=== Raw data ===

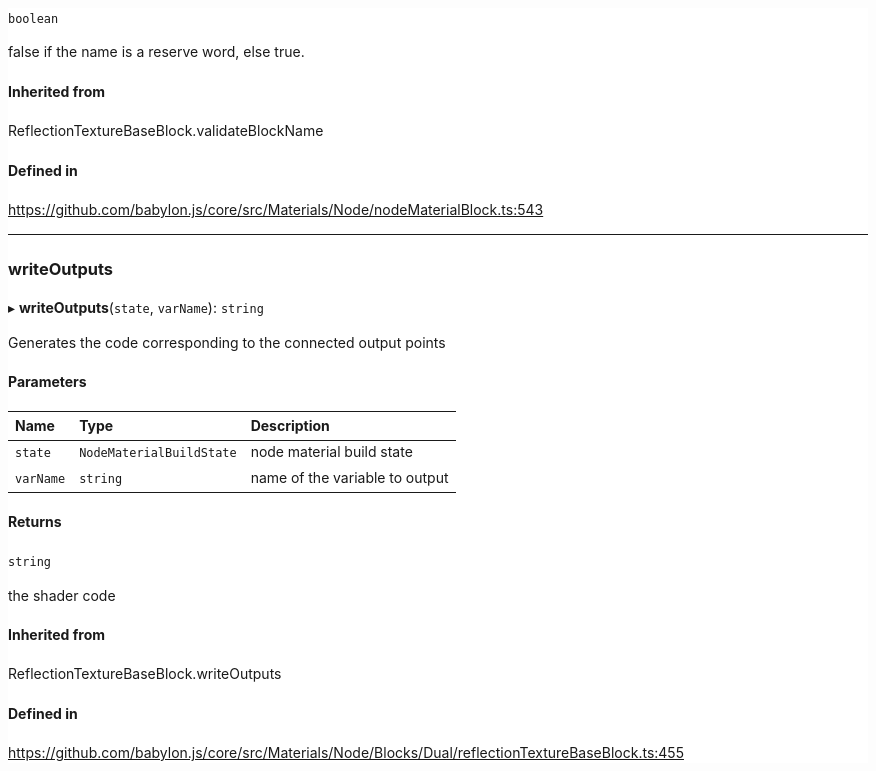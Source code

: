 `boolean`

false if the name is a reserve word, else true.

#### Inherited from

ReflectionTextureBaseBlock.validateBlockName

#### Defined in

https://github.com/babylon.js/core/src/Materials/Node/nodeMaterialBlock.ts:543

___

### writeOutputs

▸ **writeOutputs**(`state`, `varName`): `string`

Generates the code corresponding to the connected output points

#### Parameters

| Name | Type | Description |
| :------ | :------ | :------ |
| `state` | `NodeMaterialBuildState` | node material build state |
| `varName` | `string` | name of the variable to output |

#### Returns

`string`

the shader code

#### Inherited from

ReflectionTextureBaseBlock.writeOutputs

#### Defined in

https://github.com/babylon.js/core/src/Materials/Node/Blocks/Dual/reflectionTextureBaseBlock.ts:455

===

Print out every record above exactly as given. Do not include the pictures.

> _Result for this exercise_
Source code

: `boolean`

false if the name is a reserve word, else true.

#### Inherited from

ReflectionTextureBaseBlock.validateBlockName

#### Defined in

https://github.com/babylon.js/core/src/Materials/Node/nodeMaterialBlock.ts:543

___

### writeOutputs

▸ **writeOutputs**(`state`, `varName`): `string`

Generates the code corresponding to the connected output points

#### Parameters

| Name | Type | Description |
| :------ | :------ | :------ |
| `state` | `NodeMaterialBuildState` | node material build state |
| `varName` | `string` | name of the variable to output |

#### Returns

`string`

the shader code

#### Inherited from

ReflectionTextureBaseBlock.writeOutputs

#### Defined in

https://github.com/babylon.js/core/src/Materials/Node/Blocks/Dual/reflectionTextureBaseBlock.ts:455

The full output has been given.